Write about any old thing that has been obsessing you for years, then step back and see what shape the words are tending toward; then use that recognizable structure for guidance as you rewrite. For example, if some of the lines are iambic tetrameter with a syllable left over, see what happens if you push the line out another half a foot. Maybe there will be a concomitant extending of thought. Or shorten the line and see if you like the closer, thicker effect. You short story writers, sustain a scene for one more page; the characters may have to perform a culminating deed, and the scene then must yield its drama.
Meanwhile, in John Hawkes’s seminar, I imagined wonderful goings on. Better goings on. In college, my husband and I had written a series of papers on Hawkes’s The Beetle Leg, The Blood Oranges, The Cannibal, The Lime Twig, and Second Skin. And I had just read Travesty in preparation for meeting Hawkes. He must be telling his students miraculous things that I didn’t dare fool with. That I didn’t even know about. While I dealt with form, he must be counselling imaginations. I could almost hear him speaking like the narrator in Travesty: “Imagined life is more exhilarating than remembered life.” In Italics. Repeating. “Imagined life is more exhilarating than remembered life.”
Somewhere there still must be
Her face not seen, her voice not heard.
I picture John Hawkes listening to students’ lives, their loves, figuring out how to strengthen them, probing at sources of power. Helping people find bottomless pitchers of cream and the other sides of walls.
Every time I have taught a class or a workshop, the most forbidding student in there has been somebody who signs up for the course because she’s “blocked.” That summer, there was again such a woman. It’s always a woman, and she is always too nicely dressed. I tried talking her into switching from my course to John Hawkes’s, but she wouldn’t go. It was too late anyway; she’d already handed me her IBM card, which I’d turned in to the office. Also, it was at the last of the course that she admitted to being “blocked.” Like other troubled writers in previous classes, she had shown me work she had done years ago, and fooled me. If I come across such a woman again, I will pretend to be John Hawkes and tell her to wear wanton dresses and to brush her hair more loosely. Then I am going to tell her that what’s wrong with her is that she believes that a writer only exposes lives-when what a writer really does is imagine lives.

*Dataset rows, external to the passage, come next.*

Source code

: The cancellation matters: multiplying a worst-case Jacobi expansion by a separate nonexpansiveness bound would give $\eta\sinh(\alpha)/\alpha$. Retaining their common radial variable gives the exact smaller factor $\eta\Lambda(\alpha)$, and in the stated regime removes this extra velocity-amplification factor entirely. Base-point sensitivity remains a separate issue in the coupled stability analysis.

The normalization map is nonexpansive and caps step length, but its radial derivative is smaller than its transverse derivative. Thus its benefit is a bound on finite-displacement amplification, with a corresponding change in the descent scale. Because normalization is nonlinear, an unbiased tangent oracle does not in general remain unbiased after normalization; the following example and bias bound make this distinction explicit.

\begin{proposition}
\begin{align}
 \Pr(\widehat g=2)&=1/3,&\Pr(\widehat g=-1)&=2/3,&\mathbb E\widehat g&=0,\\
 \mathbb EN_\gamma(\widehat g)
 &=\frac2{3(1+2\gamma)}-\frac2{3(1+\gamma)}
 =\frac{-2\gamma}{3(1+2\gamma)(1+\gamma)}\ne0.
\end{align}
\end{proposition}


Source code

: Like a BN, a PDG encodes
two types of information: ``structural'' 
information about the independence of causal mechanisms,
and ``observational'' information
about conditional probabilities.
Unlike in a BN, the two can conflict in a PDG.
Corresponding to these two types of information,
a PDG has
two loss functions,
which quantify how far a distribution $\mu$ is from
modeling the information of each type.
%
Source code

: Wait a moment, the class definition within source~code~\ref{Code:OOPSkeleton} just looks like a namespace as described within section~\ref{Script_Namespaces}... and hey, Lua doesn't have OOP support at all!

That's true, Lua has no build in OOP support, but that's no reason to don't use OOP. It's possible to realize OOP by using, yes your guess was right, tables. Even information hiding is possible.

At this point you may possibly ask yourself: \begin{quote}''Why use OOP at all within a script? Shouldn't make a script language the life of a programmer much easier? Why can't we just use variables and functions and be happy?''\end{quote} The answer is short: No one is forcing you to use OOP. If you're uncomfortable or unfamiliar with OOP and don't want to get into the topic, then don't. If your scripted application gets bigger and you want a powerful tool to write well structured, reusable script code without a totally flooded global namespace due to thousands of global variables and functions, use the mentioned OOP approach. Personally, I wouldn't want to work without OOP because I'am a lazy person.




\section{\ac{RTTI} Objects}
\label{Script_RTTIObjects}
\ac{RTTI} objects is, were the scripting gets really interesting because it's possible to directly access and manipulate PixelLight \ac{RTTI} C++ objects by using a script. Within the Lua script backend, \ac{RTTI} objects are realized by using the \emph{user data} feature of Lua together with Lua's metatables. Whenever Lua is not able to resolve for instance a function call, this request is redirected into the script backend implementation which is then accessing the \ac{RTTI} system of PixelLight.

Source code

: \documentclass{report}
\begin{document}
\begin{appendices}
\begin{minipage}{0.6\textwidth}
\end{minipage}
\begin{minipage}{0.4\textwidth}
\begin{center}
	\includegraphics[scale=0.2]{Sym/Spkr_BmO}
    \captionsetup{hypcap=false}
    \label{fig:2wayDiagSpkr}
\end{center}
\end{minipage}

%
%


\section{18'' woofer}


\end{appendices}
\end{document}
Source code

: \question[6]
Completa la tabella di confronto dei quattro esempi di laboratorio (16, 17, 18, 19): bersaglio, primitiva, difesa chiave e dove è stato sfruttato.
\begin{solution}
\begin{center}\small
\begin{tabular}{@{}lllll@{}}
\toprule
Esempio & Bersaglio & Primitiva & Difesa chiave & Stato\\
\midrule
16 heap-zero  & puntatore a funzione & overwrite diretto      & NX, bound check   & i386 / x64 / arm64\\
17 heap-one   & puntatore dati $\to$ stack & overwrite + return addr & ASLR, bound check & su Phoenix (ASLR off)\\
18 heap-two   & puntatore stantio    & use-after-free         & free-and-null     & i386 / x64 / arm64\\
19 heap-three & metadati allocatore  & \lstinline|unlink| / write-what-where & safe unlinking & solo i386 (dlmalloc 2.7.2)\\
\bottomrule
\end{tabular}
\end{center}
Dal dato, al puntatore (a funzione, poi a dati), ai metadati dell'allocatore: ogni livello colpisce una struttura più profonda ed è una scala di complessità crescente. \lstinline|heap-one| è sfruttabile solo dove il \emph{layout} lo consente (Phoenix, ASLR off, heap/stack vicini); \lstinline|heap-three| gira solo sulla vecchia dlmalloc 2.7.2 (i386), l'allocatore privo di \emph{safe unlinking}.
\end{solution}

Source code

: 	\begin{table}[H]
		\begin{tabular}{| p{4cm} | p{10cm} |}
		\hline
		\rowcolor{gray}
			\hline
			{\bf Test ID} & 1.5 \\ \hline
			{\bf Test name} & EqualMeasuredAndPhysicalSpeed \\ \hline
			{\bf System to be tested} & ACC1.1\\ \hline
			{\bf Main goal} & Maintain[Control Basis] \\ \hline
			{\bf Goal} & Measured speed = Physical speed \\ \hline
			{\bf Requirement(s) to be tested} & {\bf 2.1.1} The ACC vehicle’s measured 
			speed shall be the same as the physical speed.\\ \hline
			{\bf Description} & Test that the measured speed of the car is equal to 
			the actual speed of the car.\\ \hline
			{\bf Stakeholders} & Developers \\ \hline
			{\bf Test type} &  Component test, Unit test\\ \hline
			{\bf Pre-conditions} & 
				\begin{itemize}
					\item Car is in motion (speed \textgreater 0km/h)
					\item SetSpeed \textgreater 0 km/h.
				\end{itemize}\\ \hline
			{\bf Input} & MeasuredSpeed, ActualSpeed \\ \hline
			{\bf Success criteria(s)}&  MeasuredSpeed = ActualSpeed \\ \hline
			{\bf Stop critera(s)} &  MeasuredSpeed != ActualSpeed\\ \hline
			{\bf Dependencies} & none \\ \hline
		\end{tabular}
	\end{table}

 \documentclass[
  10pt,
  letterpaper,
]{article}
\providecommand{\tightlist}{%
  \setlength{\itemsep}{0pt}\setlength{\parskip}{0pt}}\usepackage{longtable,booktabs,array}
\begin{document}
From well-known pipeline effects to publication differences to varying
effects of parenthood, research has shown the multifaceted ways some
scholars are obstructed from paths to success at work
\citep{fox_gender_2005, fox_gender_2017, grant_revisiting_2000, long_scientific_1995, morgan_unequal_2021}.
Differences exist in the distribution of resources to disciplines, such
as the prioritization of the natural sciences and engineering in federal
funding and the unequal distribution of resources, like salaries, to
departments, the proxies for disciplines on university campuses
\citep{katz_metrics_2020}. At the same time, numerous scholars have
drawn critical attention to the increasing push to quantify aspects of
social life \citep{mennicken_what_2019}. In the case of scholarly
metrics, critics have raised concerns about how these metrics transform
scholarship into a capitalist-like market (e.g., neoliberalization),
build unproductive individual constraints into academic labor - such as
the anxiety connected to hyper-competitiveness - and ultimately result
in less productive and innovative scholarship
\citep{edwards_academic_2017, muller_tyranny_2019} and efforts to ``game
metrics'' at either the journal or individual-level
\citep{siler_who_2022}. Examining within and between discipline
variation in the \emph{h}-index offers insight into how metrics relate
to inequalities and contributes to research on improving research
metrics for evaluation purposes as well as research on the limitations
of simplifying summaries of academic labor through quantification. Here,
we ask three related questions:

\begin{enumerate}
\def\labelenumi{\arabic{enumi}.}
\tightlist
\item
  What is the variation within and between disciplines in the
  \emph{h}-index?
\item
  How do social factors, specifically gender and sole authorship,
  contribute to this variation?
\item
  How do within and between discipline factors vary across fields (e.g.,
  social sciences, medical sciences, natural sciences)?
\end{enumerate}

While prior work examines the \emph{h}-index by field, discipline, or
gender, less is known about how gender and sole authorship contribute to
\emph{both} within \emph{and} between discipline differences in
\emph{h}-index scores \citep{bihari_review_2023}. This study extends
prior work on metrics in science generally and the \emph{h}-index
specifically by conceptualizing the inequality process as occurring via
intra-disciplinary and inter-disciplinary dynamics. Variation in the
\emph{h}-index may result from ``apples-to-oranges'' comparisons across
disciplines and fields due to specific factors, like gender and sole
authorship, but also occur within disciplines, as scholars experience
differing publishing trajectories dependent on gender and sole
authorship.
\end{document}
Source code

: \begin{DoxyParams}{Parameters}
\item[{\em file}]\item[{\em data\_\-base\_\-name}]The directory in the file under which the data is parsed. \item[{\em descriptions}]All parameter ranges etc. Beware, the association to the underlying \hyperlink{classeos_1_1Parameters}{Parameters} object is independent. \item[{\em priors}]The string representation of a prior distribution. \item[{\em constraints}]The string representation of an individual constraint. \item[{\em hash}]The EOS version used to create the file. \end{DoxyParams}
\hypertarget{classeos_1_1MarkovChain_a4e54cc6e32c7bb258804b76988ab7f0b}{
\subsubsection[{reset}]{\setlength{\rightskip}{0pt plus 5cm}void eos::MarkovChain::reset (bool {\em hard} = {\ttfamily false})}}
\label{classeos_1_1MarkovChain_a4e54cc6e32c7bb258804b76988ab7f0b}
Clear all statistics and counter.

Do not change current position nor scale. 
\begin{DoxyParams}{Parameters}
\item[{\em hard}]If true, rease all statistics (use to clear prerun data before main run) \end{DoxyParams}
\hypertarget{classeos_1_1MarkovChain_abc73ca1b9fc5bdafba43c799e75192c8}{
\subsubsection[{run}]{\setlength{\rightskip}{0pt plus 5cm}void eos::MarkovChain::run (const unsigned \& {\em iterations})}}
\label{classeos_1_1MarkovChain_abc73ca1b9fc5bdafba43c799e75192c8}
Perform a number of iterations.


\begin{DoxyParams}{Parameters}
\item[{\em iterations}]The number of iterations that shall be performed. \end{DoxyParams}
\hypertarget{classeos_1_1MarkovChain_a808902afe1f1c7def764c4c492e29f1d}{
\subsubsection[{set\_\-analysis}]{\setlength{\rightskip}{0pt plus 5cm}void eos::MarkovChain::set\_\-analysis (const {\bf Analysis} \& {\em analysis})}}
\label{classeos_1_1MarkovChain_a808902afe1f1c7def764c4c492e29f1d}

To imagine a life means to take such an interest in someone that you suppose about him. You conjecture about him. You care what he eats and about whatever he is doing. “Stands he or sits he? Or does he walk? Or is he on his horse?”
“But-,” says the “blocked” lady, who begins too many of her sentences with “but.” “But I don’t have a problem with romantic fantasizing.” No, her problem is in the real world, and it is with real people. Each one of my “blocked” ladies has said she can’t write because she is afraid of hurting her friends and relatives. “What does your mother think about your book?” she keeps asking me. “What does your father think?” Well, like everybody else of my generation who majored in English, I was trained in the New Criticism, and I didn’t like that kind of question.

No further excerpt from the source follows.